In Keras, you can concatenate layers using the Concatenate
layer from the Keras functional API. This allows you to combine the output of multiple layers into a single layer. Here’s how to concatenate layers in Keras:
Python
x
# Import necessary libraries
import keras
from keras.layers import Input, Dense, Concatenate
from keras.models import Model
# Create input layers
input1 = Input(shape=(10,))
input2 = Input(shape=(5,))
# Create some layers for demonstration
dense1 = Dense(32, activation='relu')(input1)
dense2 = Dense(16, activation='relu')(input2)

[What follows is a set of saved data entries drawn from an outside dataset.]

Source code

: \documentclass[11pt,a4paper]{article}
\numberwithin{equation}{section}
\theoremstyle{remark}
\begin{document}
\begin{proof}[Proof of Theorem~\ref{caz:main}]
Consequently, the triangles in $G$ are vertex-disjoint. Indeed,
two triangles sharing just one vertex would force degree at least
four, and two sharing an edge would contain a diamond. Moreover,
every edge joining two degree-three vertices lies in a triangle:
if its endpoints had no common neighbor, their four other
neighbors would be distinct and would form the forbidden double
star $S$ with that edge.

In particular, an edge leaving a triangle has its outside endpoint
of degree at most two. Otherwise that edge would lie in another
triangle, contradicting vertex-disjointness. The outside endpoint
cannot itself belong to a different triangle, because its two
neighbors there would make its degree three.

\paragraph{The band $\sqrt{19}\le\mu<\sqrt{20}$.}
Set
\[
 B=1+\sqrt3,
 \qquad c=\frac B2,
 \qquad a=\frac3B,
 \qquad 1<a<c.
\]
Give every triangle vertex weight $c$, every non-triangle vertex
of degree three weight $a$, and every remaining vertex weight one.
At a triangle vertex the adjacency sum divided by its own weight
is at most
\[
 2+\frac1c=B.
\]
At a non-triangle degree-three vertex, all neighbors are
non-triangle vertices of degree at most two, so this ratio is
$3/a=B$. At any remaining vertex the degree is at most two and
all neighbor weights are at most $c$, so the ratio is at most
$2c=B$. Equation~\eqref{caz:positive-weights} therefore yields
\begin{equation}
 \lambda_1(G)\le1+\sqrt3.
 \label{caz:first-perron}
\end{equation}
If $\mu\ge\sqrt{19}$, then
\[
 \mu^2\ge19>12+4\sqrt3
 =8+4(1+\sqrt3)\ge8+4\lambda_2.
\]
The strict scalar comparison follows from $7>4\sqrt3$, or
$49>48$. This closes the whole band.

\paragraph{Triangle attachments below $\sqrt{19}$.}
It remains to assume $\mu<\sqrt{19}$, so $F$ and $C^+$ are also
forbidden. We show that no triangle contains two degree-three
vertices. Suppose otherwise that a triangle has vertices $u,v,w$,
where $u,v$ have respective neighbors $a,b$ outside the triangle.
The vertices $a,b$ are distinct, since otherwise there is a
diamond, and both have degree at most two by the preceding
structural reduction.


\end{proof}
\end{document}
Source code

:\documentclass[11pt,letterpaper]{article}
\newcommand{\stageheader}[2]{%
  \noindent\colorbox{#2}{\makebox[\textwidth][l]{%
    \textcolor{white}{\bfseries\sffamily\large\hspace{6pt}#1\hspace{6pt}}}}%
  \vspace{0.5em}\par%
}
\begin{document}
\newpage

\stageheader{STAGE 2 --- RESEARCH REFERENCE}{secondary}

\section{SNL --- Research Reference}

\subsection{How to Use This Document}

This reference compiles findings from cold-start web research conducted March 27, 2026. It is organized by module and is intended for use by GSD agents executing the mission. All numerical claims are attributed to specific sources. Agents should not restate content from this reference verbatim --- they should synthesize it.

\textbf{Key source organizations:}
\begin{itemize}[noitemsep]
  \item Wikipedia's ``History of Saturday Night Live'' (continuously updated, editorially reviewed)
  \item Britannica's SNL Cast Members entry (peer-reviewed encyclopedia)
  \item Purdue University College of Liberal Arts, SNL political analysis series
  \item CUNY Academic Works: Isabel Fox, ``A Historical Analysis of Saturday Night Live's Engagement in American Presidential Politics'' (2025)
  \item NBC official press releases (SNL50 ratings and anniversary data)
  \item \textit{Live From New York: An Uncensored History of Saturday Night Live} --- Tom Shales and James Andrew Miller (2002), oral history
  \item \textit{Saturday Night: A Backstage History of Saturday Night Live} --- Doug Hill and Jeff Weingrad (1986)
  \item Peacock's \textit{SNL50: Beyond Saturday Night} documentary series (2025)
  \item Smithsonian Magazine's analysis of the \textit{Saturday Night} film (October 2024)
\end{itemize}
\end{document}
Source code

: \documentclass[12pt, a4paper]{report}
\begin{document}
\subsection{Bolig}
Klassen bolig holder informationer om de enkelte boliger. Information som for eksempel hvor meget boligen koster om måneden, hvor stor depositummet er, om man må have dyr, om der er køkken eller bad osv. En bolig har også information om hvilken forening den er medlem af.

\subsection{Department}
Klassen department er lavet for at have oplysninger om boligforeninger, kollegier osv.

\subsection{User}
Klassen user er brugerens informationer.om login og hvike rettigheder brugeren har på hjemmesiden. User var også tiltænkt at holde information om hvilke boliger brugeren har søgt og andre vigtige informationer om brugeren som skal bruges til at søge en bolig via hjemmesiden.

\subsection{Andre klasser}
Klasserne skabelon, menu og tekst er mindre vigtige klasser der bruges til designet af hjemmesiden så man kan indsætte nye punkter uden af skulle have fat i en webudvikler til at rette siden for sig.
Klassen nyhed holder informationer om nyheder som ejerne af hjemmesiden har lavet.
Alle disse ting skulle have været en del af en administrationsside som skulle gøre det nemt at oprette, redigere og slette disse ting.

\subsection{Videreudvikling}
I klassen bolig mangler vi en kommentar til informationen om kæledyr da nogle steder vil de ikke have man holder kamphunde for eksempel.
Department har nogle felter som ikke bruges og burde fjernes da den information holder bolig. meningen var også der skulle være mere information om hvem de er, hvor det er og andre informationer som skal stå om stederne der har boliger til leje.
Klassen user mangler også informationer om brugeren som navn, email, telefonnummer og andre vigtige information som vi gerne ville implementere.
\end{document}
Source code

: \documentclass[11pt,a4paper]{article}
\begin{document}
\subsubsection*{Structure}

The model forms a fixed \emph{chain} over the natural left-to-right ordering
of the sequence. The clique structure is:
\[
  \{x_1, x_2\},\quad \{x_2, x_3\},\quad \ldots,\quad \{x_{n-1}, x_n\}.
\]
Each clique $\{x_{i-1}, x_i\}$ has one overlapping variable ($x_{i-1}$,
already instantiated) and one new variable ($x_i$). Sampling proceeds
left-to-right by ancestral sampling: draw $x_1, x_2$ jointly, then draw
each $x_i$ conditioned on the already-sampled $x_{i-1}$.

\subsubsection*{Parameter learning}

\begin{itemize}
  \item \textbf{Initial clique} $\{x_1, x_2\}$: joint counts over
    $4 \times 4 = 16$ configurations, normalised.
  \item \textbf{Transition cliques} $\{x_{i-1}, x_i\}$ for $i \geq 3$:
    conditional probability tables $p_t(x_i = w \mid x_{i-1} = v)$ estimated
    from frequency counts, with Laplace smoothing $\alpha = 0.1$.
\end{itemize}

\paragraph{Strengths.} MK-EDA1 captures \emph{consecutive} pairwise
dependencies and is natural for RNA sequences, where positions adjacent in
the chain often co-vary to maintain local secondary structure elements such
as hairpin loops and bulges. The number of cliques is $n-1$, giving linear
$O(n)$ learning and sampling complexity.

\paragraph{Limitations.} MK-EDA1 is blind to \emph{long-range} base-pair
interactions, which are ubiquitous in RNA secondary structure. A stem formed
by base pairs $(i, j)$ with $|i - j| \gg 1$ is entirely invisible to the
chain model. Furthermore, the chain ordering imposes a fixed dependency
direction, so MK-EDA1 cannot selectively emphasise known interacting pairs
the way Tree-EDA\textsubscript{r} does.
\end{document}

# Concatenate the layers using the Concatenate layer
concatenated = Concatenate()([dense1, dense2])
# Build the model
model = Model(inputs=[input1, input2], outputs=concatenated)
model.summary()
Output:
Model: "model_1"
__________________________________________________________________________________________________
Layer (type) Output Shape Param # Connected to
==================================================================================================
input_3 (InputLayer) [(None, 10)] 0 []
input_4 (InputLayer) [(None, 5)] 0 []
dense_29 (Dense) (None, 32) 352 ['input_3[0][0]']
dense_30 (Dense) (None, 16) 96 ['input_4[0][0]']
concatenate_1 (Concatenate) (None, 48) 0 ['dense_29[0][0]',
'dense_30[0][0]']
==================================================================================================
Total params: 448
Trainable params: 448
Non-trainable params: 0
__________________________________________________________________________________________________
In this example:
- We create input layers for two sets of data with different shapes.
- We apply some layers (e.g., Dense layers) to each input independently.
- We use the
Concatenate
layer to concatenate the outputs of the previous layers. - Finally, we create a Keras model using the functional API with the concatenated layer as the output.
This example illustrates how to concatenate layers in Keras, a useful technique when you want to combine features from different parts of your neural network or when building multi-input models.